O paseo de Moret está cheio de árvores imagino que seja muito fresco e agradável de verão, e chega ao final da linha 3, Moncloa (onde imagino que esteja o parlamento), que não conseguir ver. Estamos agora a voltar para trás, ou seja, a seguir a linha 3 do início de volta à plaza de España. Logo no início da calle Pricesa, está o Cuartel General del Ejército del Aire, onde está muito visível um agradecimento na fachada do edifício... ao General Franco! Esta é uma fas grandes diferenças que se faz sentir entre Portugal e Espanha: é que para o bem e para o mal, os espanhois não tiveram uma revolução que restabelecesse a democracia. Foi uma passagem "controlada", mas que fez com que determinadas coisas que para mim são chocantes aqui se passem com naturalidade. Imaginem o que seria um agradecimento num edifício público ao Presidente do Conselho Salazar? A mim não me faria rir.

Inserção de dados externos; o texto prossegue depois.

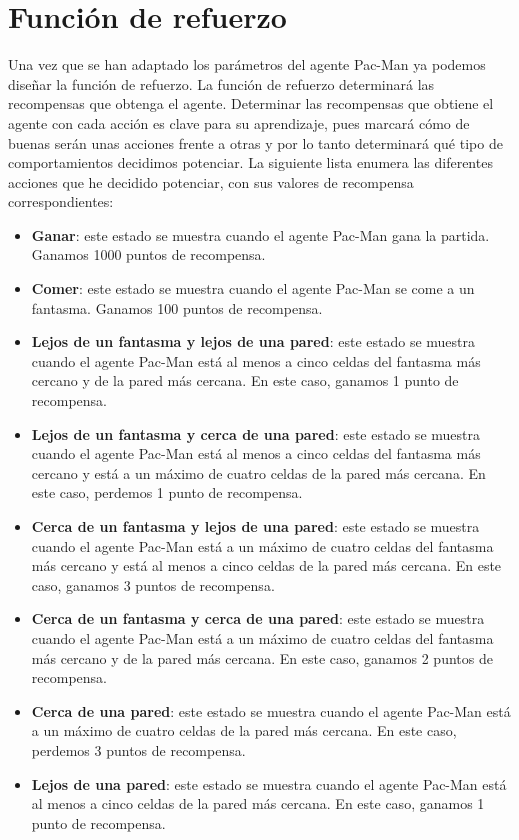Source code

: \documentclass[11pt]{exam}
\begin{document}
\section{Función de refuerzo}\label{refuerzo}

Una vez que se han adaptado los parámetros del agente Pac-Man ya podemos diseñar la función de refuerzo. La función de refuerzo determinará las recompensas que obtenga el agente. Determinar las recompensas que obtiene el agente con cada acción es clave para su aprendizaje, pues marcará cómo de buenas serán unas acciones frente a otras y por lo tanto determinará qué tipo de comportamientos decidimos potenciar. La siguiente lista enumera las diferentes acciones que he decidido potenciar, con sus valores de recompensa correspondientes:

\begin{itemize}
	\item \textbf{Ganar}: este estado se muestra cuando el agente Pac-Man gana la partida. Ganamos 1000 puntos de recompensa.
	
	\item \textbf{Comer}: este estado se muestra cuando el agente Pac-Man se come a un fantasma. Ganamos 100 puntos de recompensa.
	
	\item \textbf{Lejos de un fantasma y lejos de una pared}: este estado se muestra cuando el agente Pac-Man está al menos a cinco celdas del fantasma más cercano y de la pared más cercana. En este caso, ganamos 1 punto de recompensa.
	
	\item \textbf{Lejos de un fantasma y cerca de una pared}: este estado se muestra cuando el agente Pac-Man está al menos a cinco celdas del fantasma más cercano y está a un máximo de cuatro celdas de la pared más cercana. En este caso, perdemos 1 punto de recompensa.
	
	\item \textbf{Cerca de un fantasma y lejos de una pared}: este estado se muestra cuando el agente Pac-Man está a un máximo de cuatro celdas del fantasma más cercano y está al menos a cinco celdas de la pared más cercana.  En este caso, ganamos 3 puntos de recompensa.
	
	\item \textbf{Cerca de un fantasma y cerca de una pared}: este estado se muestra cuando el agente Pac-Man está a un máximo de cuatro celdas del fantasma más cercano y de la pared más cercana. En este caso, ganamos 2 puntos de recompensa.
	
	\item \textbf{Cerca de una pared}: este estado se muestra cuando el agente Pac-Man está a un máximo de cuatro celdas de la pared más cercana. En este caso, perdemos 3 puntos de recompensa.
	
	\item \textbf{Lejos de una pared}: este estado se muestra cuando el agente Pac-Man está al menos a cinco celdas de la pared más cercana. En este caso, ganamos 1 punto de recompensa.
\end{itemize}
\end{document}
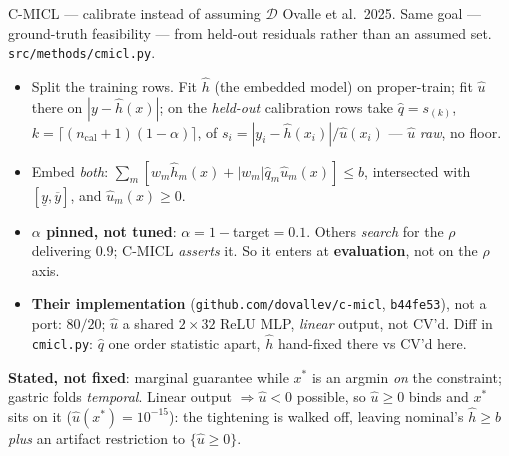\documentclass{beamer}
\begin{document}
\begin{frame}{C-MICL --- calibrate instead of assuming $\mathcal D$}
  \small
  Ovalle et al.\ 2025. Same goal --- ground-truth feasibility --- from held-out
  residuals rather than an assumed set. \texttt{src/methods/cmicl.py}.
  \begin{itemize}
    \item Split the training rows. Fit $\hat h$ (the embedded model) on
      proper-train; fit $\hat u$ there on $|y-\hat h(x)|$; on the \emph{held-out}
      calibration rows take $\hat q=s_{(k)}$,
      $k=\lceil(n_{\mathrm{cal}}{+}1)(1-\alpha)\rceil$, of
      $s_i=|y_i-\hat h(x_i)|/\hat u(x_i)$ --- $\hat u$ \emph{raw}, no floor.
    \item Embed \emph{both}:
      $\sum_m[w_m\hat h_m(x)+|w_m|\hat q_m\hat u_m(x)]\le b$, intersected with
      $[\underline y,\overline y]$, and $\hat u_m(x)\ge0$.
    \item \textbf{$\alpha$ pinned, not tuned}: $\alpha=1-$target$=0.1$. Others
      \emph{search} for the $\rho$ delivering $0.9$; C-MICL \emph{asserts} it. So
      it enters at \textbf{evaluation}, not on the $\rho$ axis.
    \item \textbf{Their implementation} (\texttt{github.com/dovallev/c-micl},
      \texttt{b44fe53}), not a port: $80/20$; $\hat u$ a shared $2\times32$ ReLU
      MLP, \emph{linear} output, not CV'd. Diff in \texttt{cmicl.py}: $\hat q$
      one order statistic apart, $\hat h$ hand-fixed there vs CV'd here.
  \end{itemize}
  \smallskip
  \textbf{Stated, not fixed}: marginal guarantee while $x^\ast$ is an argmin
  \emph{on} the constraint; gastric folds \emph{temporal}. Linear output
  $\Rightarrow\hat u<0$ possible, so $\hat u\ge0$ binds and $x^\ast$ sits on it
  ($\hat u(x^\ast)=10^{-15}$): the tightening is walked off, leaving nominal's
  $\hat h\ge b$ \emph{plus} an artifact restriction to $\{\hat u\ge0\}$.
\end{frame}
\end{document}
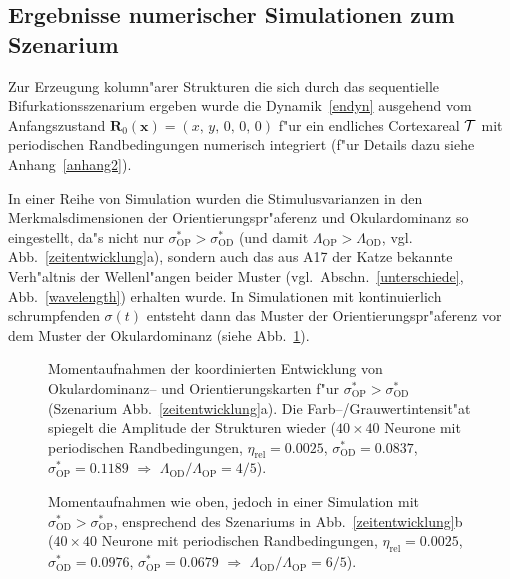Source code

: \subsection{Ergebnisse numerischer Simulationen zum Szenarium}
\label{numerg}

Zur Erzeugung kolumn"arer Strukturen die sich durch das sequentielle
Bifurkationsszenarium ergeben wurde die Dynamik~\eqref{endyn} ausgehend vom
Anfangszustand $\mathbf{R}_0(\mathbf{x}) = (x,\, y,\, 0,\, 0,\, 0) $ f"ur
ein endliches Cortexareal $\cal T$ mit periodischen Randbedingungen
numerisch integriert (f"ur Details dazu siehe Anhang~\ref{anhang2}).

In einer Reihe von  Simulation  wurden die Stimulusvarianzen in den
Merkmalsdimensionen der Orientierungspr"aferenz und Okulardominanz  so
eingestellt, da"s nicht nur $\sigma^\ast_{\text{OP}}>\sigma^\ast_{\text{OD}}$
(und damit $\Lambda_{\text{OP}} > \Lambda_{\text{OD}}$,
vgl. Abb.~\ref{zeitentwicklung}a), sondern auch
das aus A17 der Katze bekannte Verh"altnis der Wellenl"angen beider
Muster (vgl.~Abschn.~\ref{unterschiede}, Abb.~\ref{wavelength})
erhalten wurde.  In Simulationen mit kontinuierlich schrumpfenden
$\sigma(t)$ entsteht dann das Muster der Orientierungspr"aferenz vor dem
Muster der Okulardominanz (siehe Abb.~\ref{opod}).

\begin{figure}[p]
\begin{center}
\begin{sideways}
\end{sideways}
\end{center}
\caption{Momentaufnahmen der koordinierten Entwicklung von Okular\-do\-minanz--
und Orientierungskarten f"ur
$\sigma^\ast_{\text{OP}}>\sigma^\ast_{\text{OD}}$ (Szenarium
Abb.~\ref{zeitentwicklung}a). Die Farb--/Grauwertintensit"at spiegelt
die Amplitude der Strukturen wieder ($40\times 40$ Neurone mit periodischen
Randbedingungen, $\eta_{\text{rel}}=0.0025$,
$\sigma^\ast_{\text{OD}}=0.0837$, $\sigma^\ast_{\text{OP}}=0.1189$
$\Longrightarrow$ $\Lambda_{\text{OD}}/\Lambda_{\text{OP}}=4/5$).}
\label{opod}
\end{figure}

\begin{figure}[p]
\begin{center}
\begin{sideways}
\end{sideways}
\end{center}
\caption{Momentaufnahmen wie oben, jedoch in einer Simulation mit
$\sigma^\ast_{\text{OD}}>\sigma^\ast_{\text{OP}}$, ensprechend des Szenariums in
Abb.~\ref{zeitentwicklung}b ($40\times 40$ Neurone mit
periodischen Randbedingungen, $\eta_{\text{rel}}= 0.0025$,
$\sigma^\ast_{\text{OD}}=0.0976$, $\sigma^\ast_{\text{OP}}=0.0679$
$\Longrightarrow$ $\Lambda_{\text{OD}}/\Lambda_{\text{OP}}=6/5$).}
\label{odop}
\end{figure}

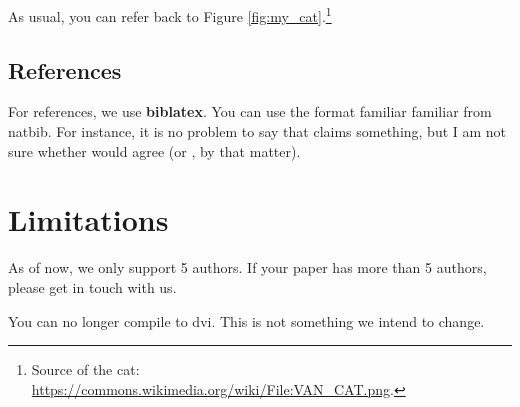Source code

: As usual, you can refer back to Figure \ref{fig:my_cat}.\footnote{Source of the cat: \href{https://commons.wikimedia.org/wiki/File:VAN_CAT.png}{https://commons.wikimedia.org/wiki/File:VAN\_CAT.png}.}

\subsection{References}

For references, we use \textbf{biblatex}. You can use the format familiar familiar from natbib. For instance, it is no problem to say that \citet[451]{Szadrowsky:1936} claims something, but I am not sure whether \citet[70]{Kamp:1973} would agree (or \citealt[50]{Searle:1964}, by that matter).


\section{Limitations}

As of now, we only support 5 authors. If your paper has more than 5 authors, please get in touch with us.

You can no longer compile to dvi. This is not something we intend to change.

Continuando pela calle Princesa, chegamos à estação de Argüelles, de onde parte a linha 4 do metro, a próxima a explorar. Seguimos e passmos pela estação Ventura Rodríguez, que estava fechada quando cheguei a Madrid, mas entretanto já abriu. A partir de aqui, nada de grande interesse até chegar novamente à plaza de España. No número 1 da calle princesa está a sala Heineken (tinha outro nome até há pouco tempo, mas vender nomes de recintos de espectáculos parece que está na moda e dá dinheiro). E aqui estamos novamente na plaza de España. De assinalar que aqui nesta zona estão 4 dos cinemas que eu frequento. Sou habitué da plaza de España!